# Convert wheat field to pasture



## Bill J

Hello everyone. New guy here. I have been browsing here for a while and thought I should finally sign up. I am looking forward to participating.

Here's my first question. I have been renting out a 30 acre parcel for cash crop (corn/beans/wheat) for about 15 years. I am converting it to cattle pasture this year. The wheat comes off SOON. I plan to plant pasture in the 1st week of August.

*Question: what are my next steps, in proper order? *

I was thinking the following:

1. harvest wheat

2. disc the field

3. spray field with roundup

4. plant pasture mix with brillion seeder

I am new to pasture making, so I am not sure if this is a sound approach. I welcome your suggestions. Thanks.


----------



## deadmoose

Step 1 soil test. Harvest. Fertilize. Work ground. Plant. Why bother spray? Working field does same thing. And can incorporate fert.


----------



## Nitram

Welcome to haytalk this is why we ask for state at least in profile...here when wheat comes off you probably have bindweed coming in strong. So a kill may be advised.


----------



## rjmoses

Knowing what state you're in will help.

Here's what I would normally do:

1. Get the wheat off.

2. Soil test.

3. If the straw hasn't been baled and depending on how tall and thick the stubble is, perhaps blow it apart with a shredder.

4. Wait about 3 weeks for late season weeds in seed bank to germinate, then spray with roundup if there is a lot of weeds showing.

5. Wait 1-2 weeks.

6. Lime, fertilize (potash and MAP/DAP only) according to soil test needs. If the field is deficient in any one need, increase the amount applied by 25-50%.

7. If the field shows lots of compaction, run a ripper across it.

8. If the field needs it, I might also run a field cultivator over it, to open up the ground and bury the straw.

9. Disc 1-3 passes to incorporate lime and fertilizer into top 3-6".

10. Again, if appropriate, I might run a culti-mulcher across ground to level and firm it up.

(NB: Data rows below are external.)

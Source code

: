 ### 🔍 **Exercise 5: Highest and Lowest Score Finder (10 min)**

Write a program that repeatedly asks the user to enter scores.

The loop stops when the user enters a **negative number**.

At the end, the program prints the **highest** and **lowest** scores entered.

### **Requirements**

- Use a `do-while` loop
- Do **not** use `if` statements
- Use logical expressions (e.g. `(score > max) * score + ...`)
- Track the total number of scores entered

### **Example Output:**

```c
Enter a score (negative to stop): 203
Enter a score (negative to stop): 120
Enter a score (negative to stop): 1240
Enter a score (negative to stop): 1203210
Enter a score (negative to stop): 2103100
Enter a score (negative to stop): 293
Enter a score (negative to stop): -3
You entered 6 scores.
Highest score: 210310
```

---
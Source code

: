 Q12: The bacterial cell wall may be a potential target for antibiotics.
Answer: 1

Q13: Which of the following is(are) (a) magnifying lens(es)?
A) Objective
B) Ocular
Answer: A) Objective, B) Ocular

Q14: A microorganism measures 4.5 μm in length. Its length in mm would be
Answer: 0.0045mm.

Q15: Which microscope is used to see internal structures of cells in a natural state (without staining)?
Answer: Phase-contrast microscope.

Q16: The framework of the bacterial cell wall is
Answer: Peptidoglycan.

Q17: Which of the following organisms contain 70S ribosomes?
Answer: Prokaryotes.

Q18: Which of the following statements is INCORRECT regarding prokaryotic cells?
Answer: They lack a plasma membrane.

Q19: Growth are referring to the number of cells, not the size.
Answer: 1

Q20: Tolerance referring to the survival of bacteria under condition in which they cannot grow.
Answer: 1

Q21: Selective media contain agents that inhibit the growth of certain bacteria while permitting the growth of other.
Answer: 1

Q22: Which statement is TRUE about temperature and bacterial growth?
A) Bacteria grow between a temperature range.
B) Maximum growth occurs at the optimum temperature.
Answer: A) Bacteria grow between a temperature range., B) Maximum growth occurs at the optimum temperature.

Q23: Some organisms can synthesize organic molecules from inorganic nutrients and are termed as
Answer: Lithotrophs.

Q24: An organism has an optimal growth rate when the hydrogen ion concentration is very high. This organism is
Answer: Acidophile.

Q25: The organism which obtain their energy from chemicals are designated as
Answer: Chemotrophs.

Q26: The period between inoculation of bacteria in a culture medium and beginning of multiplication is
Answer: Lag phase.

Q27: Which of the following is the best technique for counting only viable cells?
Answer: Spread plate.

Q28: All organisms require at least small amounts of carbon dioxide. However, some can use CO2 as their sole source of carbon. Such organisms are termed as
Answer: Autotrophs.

11. Also, depending on where you're at, I probably would wait until AFTER Aug. 15th, maybe even closer to Sept. 1st., to plant grass seed this year. The weather pattern looks like we're in a dry spell and, if you plant too early and the grass germinates, it will die because of lack of moisture. After the ground is prepped, I'd be watching the weather and try to plant a few days ahead of forecasted rain of at least 1/2".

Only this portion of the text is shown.